§ **Recorded information**:
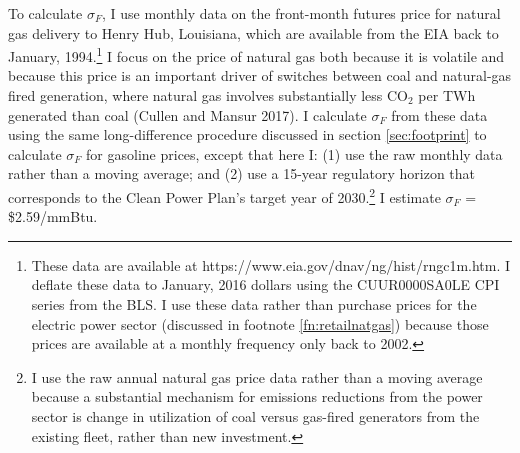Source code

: \documentclass[12pt]{article}
\begin{document}
To calculate $\sigma_F$, I use monthly data on the front-month futures price for natural gas delivery to Henry Hub, Louisiana, which are available from the EIA back to January, 1994.\footnote{These data are available at https://www.eia.gov/dnav/ng/hist/rngc1m.htm. I deflate these data to January, 2016 dollars using the CUUR0000SA0LE CPI series from the BLS. I use these data rather than purchase prices for the electric power sector (discussed in footnote \ref{fn:retailnatgas}) because those prices are available at a monthly frequency only back to 2002.} I focus on the price of natural gas both because it is volatile and because this price is an important driver of switches between coal and natural-gas fired generation, where natural gas involves substantially less CO$_2$ per TWh generated than coal (Cullen and Mansur 2017). I calculate $\sigma_F$ from these data using the same long-difference procedure discussed in section \ref{sec:footprint} to calculate $\sigma_F$ for gasoline prices, except that here I: (1) use the raw monthly data rather than a moving average; and (2) use a 15-year regulatory horizon that corresponds to the Clean Power Plan's target year of 2030.\footnote{I use the raw annual natural gas price data rather than a moving average because a substantial mechanism for emissions reductions from the power sector is change in utilization of coal versus gas-fired generators from the existing fleet, rather than new investment.} I estimate $\sigma_F$ = \$2.59/mmBtu.
\end{document}
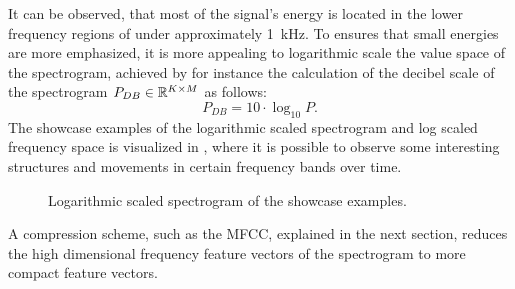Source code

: \FloatBarrier
\noindent
It can be observed, that most of the signal's energy is located in the lower frequency regions of under approximately \SI{1}{\kilo\hertz}.
To ensures that small energies are more emphasized, it is more appealing to logarithmic scale the value space of the spectrogram, achieved by for instance the calculation of the decibel scale of the spectrogram $P_{DB} \in \mathbb{R}^{K \times M}$ as follows:
\begin{equation}\label{eq:signal_spec_log}
  P_{DB} = 10 \cdot \log_{10}{P}.
\end{equation}
The showcase examples of the logarithmic scaled spectrogram and log scaled frequency space is visualized in , where it is possible to observe some interesting structures and movements in certain frequency bands over time.
\begin{figure}[!ht]
  \centering
  \caption{Logarithmic scaled spectrogram of the showcase examples.}
  \label{fig:signal_spec_log_showcase}
\end{figure}
\FloatBarrier
\noindent
A compression scheme, such as the MFCC, explained in the next section, reduces the high dimensional frequency feature vectors of the spectrogram to more compact feature vectors.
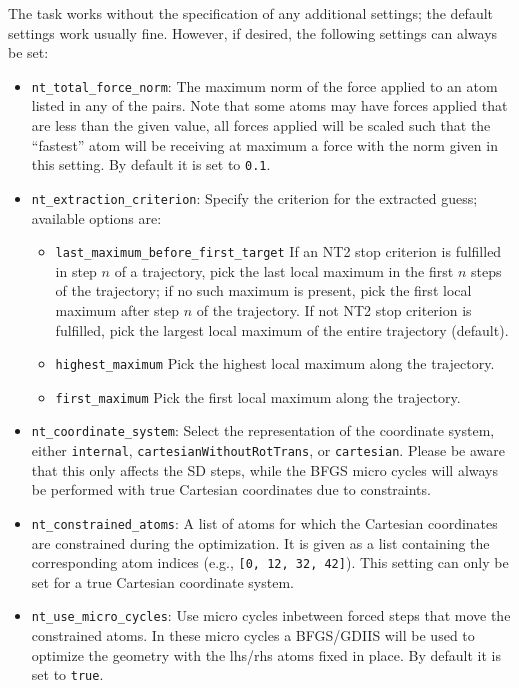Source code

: \documentclass[]{tufte-book}
\begin{document}
The task works without the specification of any additional settings; the default settings work usually fine. However,
if desired, the following settings can always be set:
\begin{itemize}
\item \texttt{nt\_total\_force\_norm}: The maximum norm of the force applied to an atom listed in any of the pairs.
 Note that some atoms may have forces applied that are less than the given value, all forces applied will be scaled
 such that the ``fastest'' atom will be receiving at maximum a force with the norm given in this setting.
 By default it is set to \texttt{0.1}.
\item \texttt{nt\_extraction\_criterion}: Specify the criterion for the extracted guess; available options are:
\begin{itemize}
  \item \texttt{last\_maximum\_before\_first\_target} If an NT2 stop criterion is fulfilled in step $n$ of a trajectory, pick the last local maximum in the first $n$ steps of the trajectory; if no such maximum is present, pick the first local maximum after step $n$ of the trajectory. If not NT2 stop criterion is fulfilled, pick the largest local maximum of the entire trajectory (default).
  \item \texttt{highest\_maximum} Pick the highest local maximum along the trajectory.
  \item \texttt{first\_maximum} Pick the first local maximum along the trajectory.
\end{itemize}
\item \texttt{nt\_coordinate\_system}: Select the representation of the coordinate system, either
 \texttt{internal}\cite{libirc}, \texttt{cartesianWithoutRotTrans}, or \texttt{cartesian}.
Please be aware that this only affects the SD steps, while the BFGS micro cycles will always be performed with true
 Cartesian coordinates due to constraints.
\item \texttt{nt\_constrained\_atoms}: A list of atoms for which the Cartesian coordinates are constrained during the optimization.
  It is given as a list containing the corresponding atom indices (e.g., \texttt{[0, 12, 32, 42]}). This setting can only be set for a true Cartesian coordinate system.
\item \texttt{nt\_use\_micro\_cycles}: Use micro cycles inbetween forced steps that move the constrained atoms.
In these micro cycles a BFGS/GDIIS will be used to optimize the geometry with the lhs/rhs atoms fixed in place.
By default it is set to \texttt{true}.

\end{itemize}
\end{document}
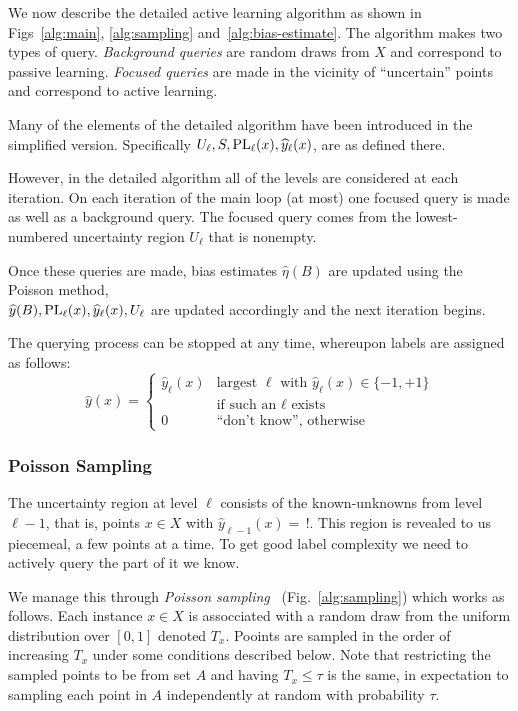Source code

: \documentclass[twoside]{article}
\def\yh{{\widehat{y}}}
\def\PL{{\mbox{\rm PL}}}
\begin{document}
We now describe the detailed active learning algorithm as shown in
Figs~\ref{alg:main}, \ref{alg:sampling} and~\ref{alg:bias-estimate}.
The algorithm makes two types of query. \emph{Background queries} are random draws
from $X$ and correspond to passive learning. \emph{Focused queries}
are made in the vicinity of ``uncertain'' points and correspond to
active learning.

Many of the elements of the detailed algorithm have been introduced in the simplified version.
Specifically $U_\ell,S,\PL_\ell(x),\yh_\ell(x)$, are as defined there.

However, in the detailed algorithm all of the levels are considered at each iteration.
On each iteration of the main loop (at most) one focused
query is made as well as a background query. The focused query comes
from the lowest-numbered uncertainty region $U_\ell$ that is nonempty.

Once these queries are made, bias estimates $\widehat{\eta}(B)$ are
updated using the Poisson method,\\
$\yh(B), \PL_\ell(x), \yh_\ell(x), U_\ell$ are updated
accordingly  and the next iteration begins.

The querying process can be stopped at any time, whereupon labels are assigned as follows:
\begin{equation}
\yh(x) = 
\left\{
\begin{array}{cl}
  \yh_\ell(x) & \mbox{largest $\ell$ with $\yh_\ell(x) \in \{-1,+1\}$}\\
  & \mbox{if such an $\ell$ exists} \\
0 & \mbox{``don't know'', otherwise}
\end{array}
\right.
\label{eq:final-label}
\end{equation}

\subsubsection{Poisson Sampling}
\label{sec:poisson}


The uncertainty region at level $\ell$ consists of the known-unknowns
from level $\ell-1$, that is, points $x \in X$ with
$\yh_{\ell-1}(x) = \, !$. This region is revealed to us piecemeal, a
few points at a time. To get good label complexity we need to actively
query the part of it we know.

We manage this through \emph{Poisson
  sampling}~\cite{ghosh2002sampling} (Fig.~\ref{alg:sampling}) which
works as follows. Each instance $x \in X$ is assocciated with a random
draw from the uniform distribution over $[0,1]$ denoted $T_x$.
Pooints are sampled in the order of increasing $T_x$ under some
conditions described below.  Note that restricting the sampled points
to be from set $A$ and having $T_x \leq \tau$ is the same, in
expectation to sampling each point in $A$ independently at random with
probability $\tau$.
\end{document}
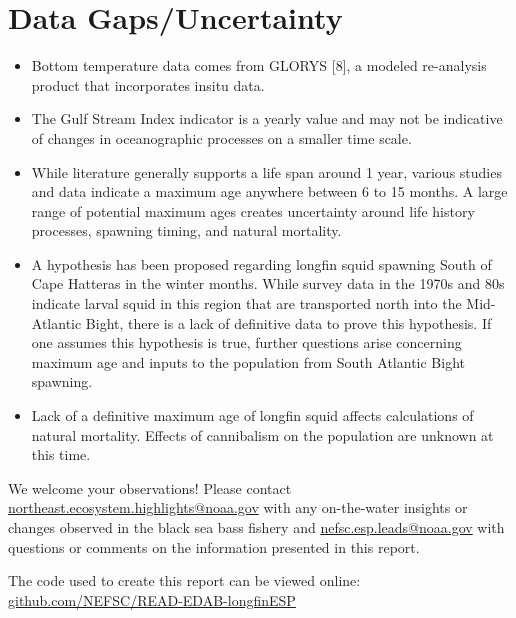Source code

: \documentclass[
  9pt,
  letterpaper,
  DIV=11,
  numbers=noendperiod]{scrartcl}
\begin{document}
\normalsize\section{Data Gaps/Uncertainty}

\raggedright

\begin{itemize}
\item
  Bottom temperature data comes from GLORYS {[}8{]}, a modeled
  re-analysis product that incorporates insitu data.
\item
  The Gulf Stream Index indicator is a yearly value and may not be
  indicative of changes in oceanographic processes on a smaller time
  scale.
\item
  While literature generally supports a life span around 1 year, various
  studies and data indicate a maximum age anywhere between 6 to 15
  months. A large range of potential maximum ages creates uncertainty
  around life history processes, spawning timing, and natural mortality.
\item
  A hypothesis has been proposed regarding longfin squid spawning South
  of Cape Hatteras in the winter months. While survey data in the 1970s
  and 80s indicate larval squid in this region that are transported
  north into the Mid-Atlantic Bight, there is a lack of definitive data
  to prove this hypothesis. If one assumes this hypothesis is true,
  further questions arise concerning maximum age and inputs to the
  population from South Atlantic Bight spawning.
\item
  Lack of a definitive maximum age of longfin squid affects calculations
  of natural mortality. Effects of cannibalism on the population are
  unknown at this time.
\end{itemize}

\vspace{0.5cm}

\centering\normalsize

We welcome your observations! Please contact
\url{northeast.ecosystem.highlights@noaa.gov} with any on-the-water
insights or changes observed in the black sea bass fishery and
\url{nefsc.esp.leads@noaa.gov} with questions or comments on the
information presented in this report.\newline

The code used to create this report can be viewed online:
\href{github.com/NEFSC/READ-EDAB/longfinESP}{github.com/NEFSC/READ-EDAB-longfinESP}

\newpage
{}
\end{document}
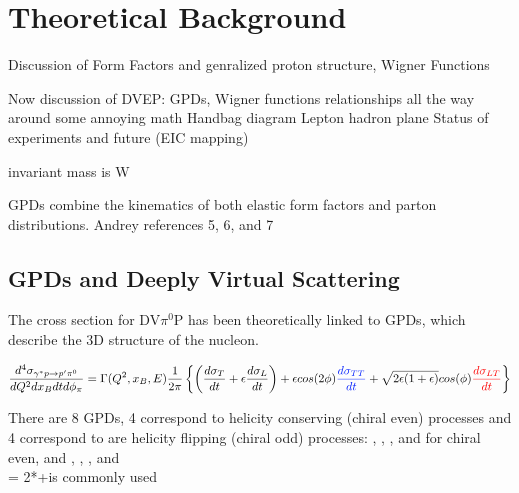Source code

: 
\section{Theoretical Background}
    Discussion of Form Factors and genralized proton structure, Wigner Functions

    Now discussion of DVEP:
GPDs, Wigner functions
relationships all the way around
some annoying math
Handbag diagram
Lepton hadron plane
Status of experiments and future (EIC mapping)


invariant mass is W 

GPDs combine the kinematics of both elastic form factors and parton distributions. Andrey references 5, 6, and 7


    \subsection{GPDs and Deeply Virtual Scattering}

          The cross section for DV$\pi^0$P has been theoretically linked to GPDs, which describe the 3D structure of the nucleon.

    
     \begin{equation}\label{DVPiPXCrossSection}
           \frac{d^4\sigma_{\gamma^*p \rightarrow p'\pi^0}}{dQ^2dx_Bdtd\phi_{\pi}} =
         \Gamma (Q^2, x_B, E)
         \frac{1}{2\pi}
         \left\{ \left(  \textcolor{sigmaT}{\frac{d\sigma_T}{dt}}+\epsilon  \textcolor{sigmaL}{\frac{d\sigma_L}{dt}} \right)+
         \epsilon cos(2\phi)  \textcolor{sigmaTT}{\frac{d\sigma_{TT}}{dt}} + 
         \sqrt{2\epsilon(1+\epsilon)} cos(\phi)  \textcolor{sigmaLT}{\frac{d\sigma_{LT}}{dt}} \right\}
     \end{equation}      
    
     
    There are 8 GPDs, 4 correspond to helicity conserving (chiral even) processes and 4 correspond to are helicity flipping (chiral odd) processes: \GPDH,  \GPDE,  \GPDHtilde,  and \GPDEtilde  \quad for chiral even, and \GPDHT,  \GPDET,  \GPDHTtilde, and \GPDETtilde \\
\GPDETbar = 2*\GPDHTtilde+\GPDET is commonly used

§ **Required action**: Only the lines starting at the one with "draw from the" and ending at the one with "While literature generally" should be printed, each exactly as it appears in the material above; the pictures are to be omitted.

§ **Task result**:
draw from the uniform distribution over $[0,1]$ denoted $T_x$.
Pooints are sampled in the order of increasing $T_x$ under some
conditions described below.  Note that restricting the sampled points
to be from set $A$ and having $T_x \leq \tau$ is the same, in
expectation to sampling each point in $A$ independently at random with
probability $\tau$.
\end{document}
Source code

: \documentclass[
  9pt,
  letterpaper,
  DIV=11,
  numbers=noendperiod]{scrartcl}
\begin{document}
\normalsize\section{Data Gaps/Uncertainty}

\raggedright

\begin{itemize}
\item
  Bottom temperature data comes from GLORYS {[}8{]}, a modeled
  re-analysis product that incorporates insitu data.
\item
  The Gulf Stream Index indicator is a yearly value and may not be
  indicative of changes in oceanographic processes on a smaller time
  scale.
\item
  While literature generally supports a life span around 1 year, various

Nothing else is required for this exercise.